We recommand to people interested in installing a Vidjil server to wait until Q3 2017 and to use meanwhile the public test server.

2 Requirements

2.1 CPU, RAM

2.1.1 Minimal

The Vidjil algorithm typically uses approx. 1.2GB of RAM to run on a 1GB .fastq and will take approx. 5+ minutes. Therefore in order to process requests from a single user with a few samples, any standard multi-core processor with 2GB RAM will be enough.

2.1.2 Recommended

When choosing hardware for your server it is important to know the scale of usage you require. If you have many users that use the app on a daily basis, you will need to have multiple cores to ensure the worker queues don't build up.
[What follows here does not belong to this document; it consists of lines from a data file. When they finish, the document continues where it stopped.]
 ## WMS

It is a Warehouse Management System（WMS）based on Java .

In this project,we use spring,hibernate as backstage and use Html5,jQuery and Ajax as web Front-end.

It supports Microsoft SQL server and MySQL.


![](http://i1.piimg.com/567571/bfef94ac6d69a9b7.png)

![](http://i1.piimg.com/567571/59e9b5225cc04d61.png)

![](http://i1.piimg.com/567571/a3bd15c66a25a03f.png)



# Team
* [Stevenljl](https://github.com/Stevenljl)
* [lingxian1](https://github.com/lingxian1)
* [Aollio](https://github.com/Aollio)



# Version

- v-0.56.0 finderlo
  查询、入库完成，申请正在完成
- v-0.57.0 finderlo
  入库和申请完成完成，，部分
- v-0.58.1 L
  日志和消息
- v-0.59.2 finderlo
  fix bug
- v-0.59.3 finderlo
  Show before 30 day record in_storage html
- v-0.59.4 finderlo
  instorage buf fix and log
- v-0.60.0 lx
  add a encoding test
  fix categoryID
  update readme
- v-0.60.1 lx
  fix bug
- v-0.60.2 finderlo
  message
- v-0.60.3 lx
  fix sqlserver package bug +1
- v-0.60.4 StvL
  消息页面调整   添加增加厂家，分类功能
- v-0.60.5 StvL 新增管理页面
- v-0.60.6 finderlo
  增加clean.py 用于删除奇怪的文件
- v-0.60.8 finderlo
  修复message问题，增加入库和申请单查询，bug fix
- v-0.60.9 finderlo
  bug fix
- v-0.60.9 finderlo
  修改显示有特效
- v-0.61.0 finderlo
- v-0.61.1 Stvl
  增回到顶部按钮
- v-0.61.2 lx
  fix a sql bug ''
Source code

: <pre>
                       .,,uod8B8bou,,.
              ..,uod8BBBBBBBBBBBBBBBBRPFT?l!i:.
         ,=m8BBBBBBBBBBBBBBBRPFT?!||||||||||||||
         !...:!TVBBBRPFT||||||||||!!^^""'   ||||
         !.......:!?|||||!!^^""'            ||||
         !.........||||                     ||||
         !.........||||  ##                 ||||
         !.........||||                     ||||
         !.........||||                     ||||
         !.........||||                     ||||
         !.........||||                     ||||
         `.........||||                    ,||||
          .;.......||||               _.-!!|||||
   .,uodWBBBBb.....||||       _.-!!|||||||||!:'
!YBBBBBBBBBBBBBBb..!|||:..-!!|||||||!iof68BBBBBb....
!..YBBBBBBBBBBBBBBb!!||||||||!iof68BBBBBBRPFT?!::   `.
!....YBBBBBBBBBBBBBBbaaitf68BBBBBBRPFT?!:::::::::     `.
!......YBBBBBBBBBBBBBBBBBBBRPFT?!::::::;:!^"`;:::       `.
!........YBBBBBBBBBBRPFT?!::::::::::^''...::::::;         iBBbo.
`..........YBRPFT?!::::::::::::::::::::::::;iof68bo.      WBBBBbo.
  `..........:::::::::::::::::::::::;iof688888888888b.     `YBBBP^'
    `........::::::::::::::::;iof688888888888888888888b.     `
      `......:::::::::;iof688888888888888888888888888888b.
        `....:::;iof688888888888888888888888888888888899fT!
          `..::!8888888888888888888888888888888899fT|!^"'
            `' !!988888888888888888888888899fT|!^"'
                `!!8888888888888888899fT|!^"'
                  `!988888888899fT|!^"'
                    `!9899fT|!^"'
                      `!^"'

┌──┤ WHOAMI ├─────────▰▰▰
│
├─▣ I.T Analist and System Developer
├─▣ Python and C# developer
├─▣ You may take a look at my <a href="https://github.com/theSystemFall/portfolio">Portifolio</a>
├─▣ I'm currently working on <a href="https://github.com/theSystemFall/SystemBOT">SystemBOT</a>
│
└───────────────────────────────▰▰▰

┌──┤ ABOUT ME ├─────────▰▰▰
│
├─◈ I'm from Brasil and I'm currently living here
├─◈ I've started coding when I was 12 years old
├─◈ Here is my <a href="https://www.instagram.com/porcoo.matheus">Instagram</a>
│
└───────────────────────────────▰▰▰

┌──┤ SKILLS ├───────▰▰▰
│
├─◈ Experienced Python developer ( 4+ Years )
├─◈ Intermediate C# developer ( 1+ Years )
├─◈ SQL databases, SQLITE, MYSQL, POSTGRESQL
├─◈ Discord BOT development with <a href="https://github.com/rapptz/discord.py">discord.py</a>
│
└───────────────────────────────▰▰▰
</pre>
One worker will occupy one core completely when running the Vidjil algorithm (which is currently single-threaded).

For reference, here is the current Vidjil setup we used on our public testing server https://app.vidjil.org during two years (40+ users, including 15 regular users):

  • Processor: Quad core Intel 2.4MHz
  • RAM: 16GB

Given that the CPU is quad-core, we have 3 workers for executing Vidjil, keeping always one CPU core dedicated to the web server, even when the workers run at full capacity.

As of the end of 2016, we use for the public server a virtual machine with similar capabilities.

Running other RepSeq programs through the Vidjil server may require additional CPU and RAM.

2.2 Storage

As for many high-throughput sequencing pipeline, disk storage to store input data (.fastq, .fasta, .fastq.gz or .fasta.gz) is now the main constraint in our environment.

Depending on the sequencer, files can weigh several GB. Depending of the number of users, a full installation's total storage should thus be serveral hundred GB, or even several TB. We recommend a RAID setup of at least 2x2TB to allow for user files and at least one backup.

User files (results, annotations) as well as the metadata database are quite smaller (as of the end of 2016, on the public server, 3 GB for all user files of 40+ users). Note that even when the input sequences are deleted, the server is still able to display the results of previous analyses. Moreover, a future release at some point of 2017 will allow to access .fastq files on a mounted filesystem.

2.3 Authentication

The accounts are now local to the Vidjil server. We intend to implement some LDAP access at some point of 2017.

2.4 Network

Once installed, the server can run on a private network. However, the following network access are recommended:

  • outbound access
    • for users: several features using external platforms (IgBlast, IMGT/V-QUEST…)
    • for server mainteners: upgrades and reports to a monitor server
  • inbound access
    • The team in Lille may help local server mainteners in some monitoring, maintenance and upgrade tasks, provided a SSH access can be arranged, possibly over VPN.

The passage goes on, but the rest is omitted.